There are a few limitations to this mode of operation, in addition to the aforementioned scaling issues (if you’re used to a SOHO/SMB system like Ubiquiti, 100 APs will sound like a lot to you. Once you get into controller based networks with Aruba, even a thousand APs is middle of the road – I routinely work with networks well in excess of this).

A few of the things you can’t do with Instant:

  • AP Groups
  • AirMatch (Instant uses the older ARM techniques for RF management)
  • Tunneling to controller (yet…)
  • I’m probably forgetting some things…

Perhaps the most useful aspect of Instant is that it can either be managed in the cloud with Aruba Central (if you’re used to Meraki, you’ll love Central), or if your network requirements grow to where you need to get a controller involved, switching the APs over to that mode is quick and easy, and you don’t have to buy new gear.

Labbing It Up

If you want to play around with Instant, it’s pretty easy: Buy an AP. Or more. If you have to fund your own lab gear, there’s a ton of used and refurbished Aruba gear on Amazon or eBay (If you go with HPE Renew, you still get HPE’s legendary lifetime warranty on network equipment). Recently, I saw a whole bunch of Renewed AP-345s on ebay for under $200. Just make sure you get the correct country code (US or RW) – the two can’t coexist on the same Instant cluster (in a controller environment, the controller country code takes over and ignores the AP setting).

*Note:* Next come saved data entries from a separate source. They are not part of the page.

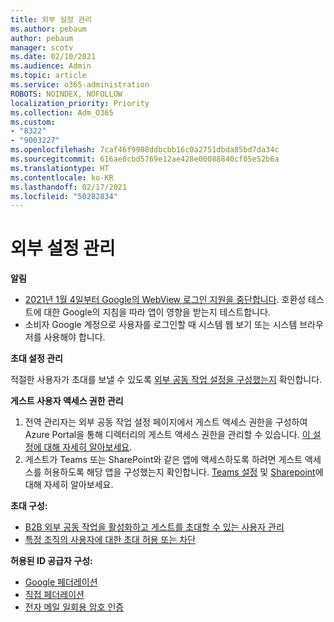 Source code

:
 ```yaml
---
title: 외부 설정 관리
ms.author: pebaum
author: pebaum
manager: scotv
ms.date: 02/10/2021
ms.audience: Admin
ms.topic: article
ms.service: o365-administration
ROBOTS: NOINDEX, NOFOLLOW
localization_priority: Priority
ms.collection: Adm_O365
ms.custom:
- "8322"
- "9003227"
ms.openlocfilehash: 7caf46f9988ddbcbb16c0a2751dbda85bd7da34c
ms.sourcegitcommit: 616ae0cbd5769e12ae428e00088840cf05e52b6a
ms.translationtype: HT
ms.contentlocale: ko-KR
ms.lasthandoff: 02/17/2021
ms.locfileid: "50282834"
---
```

# <a name="managing-external-settings"></a>외부 설정 관리

**알림**

- [2021년 1월 4일부터 Google의 WebView 로그인 지원을 중단합니다](https://docs.microsoft.com/azure/active-directory/external-identities/google-federation?WT.mc_id=Portal-Microsoft_Azure_Support#deprecation-of-webview-sign-in-support). 호환성 테스트에 대한 Google의 지침을 따라 앱이 영향을 받는지 테스트합니다.
- 소비자 Google 계정으로 사용자를 로그인할 때 시스템 웹 보기 또는 시스템 브라우저를 사용해야 합니다.

**초대 설정 관리**

적절한 사용자가 초대를 보낼 수 있도록 [외부 공동 작업 설정을 구성했는지](https://docs.microsoft.com/azure/active-directory/external-identities/delegate-invitations?WT.mc_id=Portal-Microsoft_Azure_Support) 확인합니다.

**게스트 사용자 액세스 권한 관리**

1. 전역 관리자는 외부 공동 작업 설정 페이지에서 게스트 액세스 권한을 구성하여 Azure Portal을 통해 디렉터리의 게스트 액세스 권한을 관리할 수 있습니다. [이 설정에 대해 자세히 알아보세요](https://docs.microsoft.com/azure/active-directory/fundamentals/users-default-permissions?WT.mc_id=Portal-Microsoft_Azure_Support).
2. 게스트가 Teams 또는 SharePoint와 같은 앱에 액세스하도록 하려면 게스트 액세스를 허용하도록 해당 앱을 구성했는지 확인합니다. [Teams 설정](https://docs.microsoft.com/microsoftteams/guest-access?WT.mc_id=Portal-Microsoft_Azure_Support) 및 [Sharepoint](https://docs.microsoft.com/sharepoint/external-sharing-overview?WT.mc_id=Portal-Microsoft_Azure_Support)에 대해 자세히 알아보세요.

**초대 구성:**

- [B2B 외부 공동 작업을 활성화하고 게스트를 초대할 수 있는 사용자 관리](https://docs.microsoft.com/azure/active-directory/b2b/delegate-invitations?WT.mc_id=Portal-Microsoft_Azure_Support)
- [특정 조직의 사용자에 대한 초대 허용 또는 차단](https://docs.microsoft.com/azure/active-directory/b2b/allow-deny-list?WT.mc_id=Portal-Microsoft_Azure_Support)

**허용된 ID 공급자 구성:**

- [Google 페더레이션](https://docs.microsoft.com/azure/active-directory/b2b/google-federation?WT.mc_id=Portal-Microsoft_Azure_Support)
- [직접 페더레이션](https://docs.microsoft.com/azure/active-directory/b2b/direct-federation?WT.mc_id=Portal-Microsoft_Azure_Support)
- [전자 메일 일회용 암호 인증](https://docs.microsoft.com/azure/active-directory/b2b/one-time-passcode?WT.mc_id=Portal-Microsoft_Azure_Support)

If you’re new to the Aruba product line, here’s a quick cheat sheet to figure out what kind of AP you’re getting. It’s not 100% exact, but it should give you a general idea of what you should be getting.

The first digit of the 3-digit model number indicates product generation:

  • AP-0XX (or just AP-XX): 802.11g
  • AP-1XX: 802.11n
  • AP-2XX: 802.11ac Wave 1
  • AP-3XX: 802.11ac Wave 2 with integrated BLE
  • AP-5XX: 802.11ax with integrated BLE and ZigBee

The second digit indicates capabilities (1XX series and up)

  • AP-X0X: 2 spatial streams
  • AP-X1X: 3 spatial streams (although the 51X series is 2SS on 2.4GHz and 4SS on 5GHz)
  • AP-X2X: 3 spatial streams, second Ethernet port
  • AP-X3X: 4 spatial streams, SmartRate port, Gigabit Port
  • AP-X4X: 4 spatial streams, dual SmartRate ports, dual-5GHz,
  • AP-X5X: 8 spatial streams, three radios (only AP-555 for now… that thing is a monster)
  • AP-X6X: Outdoor AP with 2 Spatial streams
  • AP-X7X: Outdoor AP with 4 spatial streams
  • AP-X8X: Outdoor AP with 60GHz (only AP-387)

The last digit indicates the antenna type. Odd numbers are internal, even numbers are external.

  • AP-XX3: Internal Omni
  • AP-XX4: Connectorized
  • AP-XX5: Internal Omni
  • AP-XX7: Internal Directional
  • AP-XX8: Connectorized and ruggedized,

APs with the H suffix indicate a wallplate mount designed for the hospitality industry. These APs also have a built-in switch. I love these APs.

Naturally, if you want to get the gory details, head on over to Aruba and look for the data sheet.

Stay tuned for the next Hands On post in which I will discuss Aruba Central.

Disclaimer: Aruba is my employer, but this post reflects my personal experience as a wi-fi nerd with Aruba products. Some APs were purchased on the open market, some were provided to me by my employer for lab use. This is not a paid promotion, and is not official Aruba communication. I am not part of the Instant product team.